At the moment, I'm playing through two of the best action games of the last decade.
The first one is the Prince of Persia: Sands of Time Trilogy. And what can I say: It's still a great franchise. It doesn't surprise me that even supercritic Yahtzee of Zero Punctuation fame thinks it's one of the best games of all the time.
Well, I'm just through part 1 and started part 2. Back in the days many critized it for leaving the magical oriental setting for a more dark, heavy metal themed worl (including scantily clad women). Still, with the upgraded combat mechanics I for one find it's the overall better game.

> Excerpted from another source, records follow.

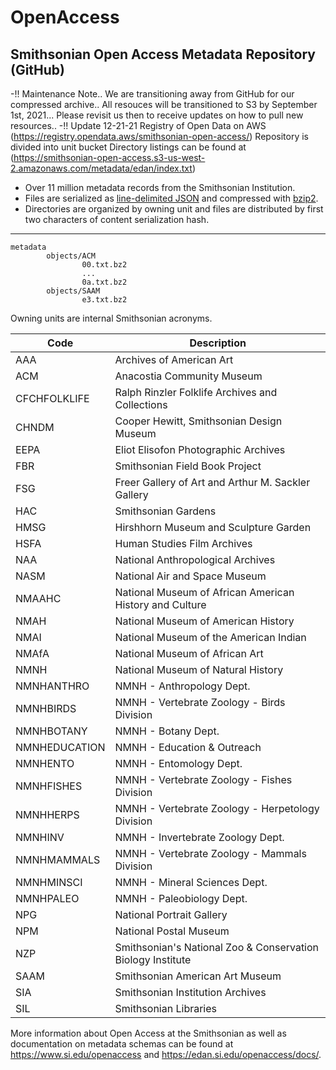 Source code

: # OpenAccess

## Smithsonian Open Access Metadata Repository (GitHub)


-!! Maintenance Note.. We are transitioning away from GitHub for our compressed archive.. 
 All resouces will be transitioned to S3 by September 1st, 2021... Please revisit us then
 to receive updates on how to pull new resources..
-!! Update 12-21-21
 Registry of Open Data on AWS (https://registry.opendata.aws/smithsonian-open-access/)
 Repository is divided into unit bucket
 Directory listings can be found at (https://smithsonian-open-access.s3-us-west-2.amazonaws.com/metadata/edan/index.txt)

- Over 11 million metadata records from the Smithsonian Institution.
- Files are serialized as [line-delimited
  JSON](https://en.wikipedia.org/wiki/JSON_streaming#Line-delimited_JSON) and
  compressed with [bzip2](https://en.wikipedia.org/wiki/Bzip2).
- Directories are organized by owning unit and files are distributed by first
  two characters of content serialization hash.

---

```
metadata
        objects/ACM
                00.txt.bz2
                ...
                0a.txt.bz2
        objects/SAAM
                e3.txt.bz2
```

Owning units are internal Smithsonian acronyms.

Code | Description
--- | ---
AAA | Archives of American Art
ACM | Anacostia Community Museum
CFCHFOLKLIFE | Ralph Rinzler Folklife Archives and Collections
CHNDM | Cooper Hewitt, Smithsonian Design Museum
EEPA | Eliot Elisofon Photographic Archives
FBR | Smithsonian Field Book Project
FSG | Freer Gallery of Art and Arthur M. Sackler Gallery
HAC | Smithsonian Gardens
HMSG | Hirshhorn Museum and Sculpture Garden
HSFA | Human Studies Film Archives
NAA | National Anthropological Archives
NASM | National Air and Space Museum
NMAAHC | National Museum of African American History and Culture
NMAH | National Museum of American History
NMAI | National Museum of the American Indian
NMAfA | National Museum of African Art
NMNH | National Museum of Natural History
NMNHANTHRO | NMNH - Anthropology Dept.
NMNHBIRDS | NMNH - Vertebrate Zoology - Birds Division
NMNHBOTANY | NMNH - Botany Dept.
NMNHEDUCATION | NMNH - Education & Outreach
NMNHENTO | NMNH - Entomology Dept.
NMNHFISHES | NMNH - Vertebrate Zoology - Fishes Division
NMNHHERPS | NMNH - Vertebrate Zoology - Herpetology Division
NMNHINV | NMNH - Invertebrate Zoology Dept.
NMNHMAMMALS | NMNH - Vertebrate Zoology - Mammals Division
NMNHMINSCI | NMNH - Mineral Sciences Dept.
NMNHPALEO | NMNH - Paleobiology Dept.
NPG | National Portrait Gallery
NPM | National Postal Museum
NZP | Smithsonian's National Zoo & Conservation Biology Institute
SAAM | Smithsonian American Art Museum
SIA | Smithsonian Institution Archives
SIL | Smithsonian Libraries

More information about Open Access at the Smithsonian as well as documentation
on metadata schemas can be found at <https://www.si.edu/openaccess> and
<https://edan.si.edu/openaccess/docs/>.
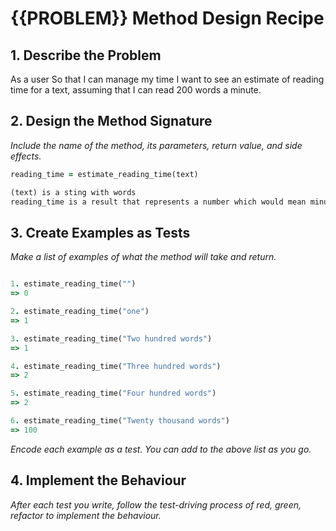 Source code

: # {{PROBLEM}} Method Design Recipe



## 1. Describe the Problem

As a user
So that I can manage my time
I want to see an estimate of reading time for a text, assuming that I can read 200 words a minute.

## 2. Design the Method Signature

_Include the name of the method, its parameters, return value, and side effects._

```ruby
reading_time = estimate_reading_time(text)

(text) is a sting with words
reading_time is a result that represents a number which would mean minutes.

```

## 3. Create Examples as Tests

_Make a list of examples of what the method will take and return._

```ruby

1. estimate_reading_time("")
=> 0

2. estimate_reading_time("one")
=> 1

3. estimate_reading_time("Two hundred words")
=> 1

4. estimate_reading_time("Three hundred words")
=> 2

5. estimate_reading_time("Four hundred words")
=> 2

6. estimate_reading_time("Twenty thousand words")
=> 100

```

_Encode each example as a test. You can add to the above list as you go._

## 4. Implement the Behaviour

_After each test you write, follow the test-driving process of red, green, refactor to implement the behaviour._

But what actually made me write a post on it was the small ad on PoP:WW (excuse the quality, just had my phone handy to take the picture).
It reads "The most cult swordfights on DVD! Kill Bill". Not only is it peculiar because it's actually part of the print of WW's front cover, but because it made me think about a time related phenonemon, which kind of fits in with PoP's theme: the perception of time.
For me at least, the computer game timeline is somehow outside of the normal timeline, and it's actually moving "quicker" for me. WW came out in late 2004, while the theatrical releases of Kill Bill were autumn 2003 and spring 2004. Still, if you'd askes me before noticing that sticker, I'd have adamantly thought that Kill Bill was newer that WW, or even the whole Trilogy, which ended in 2005 with The Two Thrones (which I admittedly never finished, as I never defeated the final boss back when it came out... well, that's to come in the next few weeks).
So it seems to me that the video game time is passing faster. 2004 in Videogames just seems so much longer past than 2004 in the real world. But that might be due to the quick developement of new technologies and the fast pace of the medium.
The other game series I play kind of ties in with the last entry: the greek mythology action epic God of War. I have the first two parts lying around for quite some time as I liberated them from my brother some time ago, but despite the praise it gets everywhere, I never could bring myself to play it, even after finishing the quite blatant rip-off Conan on a friend's PS3.
Well, I'm about halfway into the first part, and as I lack both a HD telly and a PS3, I can't really finish the trilogy at the moment, but the God of War 3 release still came to me as the perfect reason to pop those old DVDs into my PS2. Funnily enough it looks quite similar two WW, which came out shortly before the first GoW, with only the focus more on combat than PoP's acrobatics.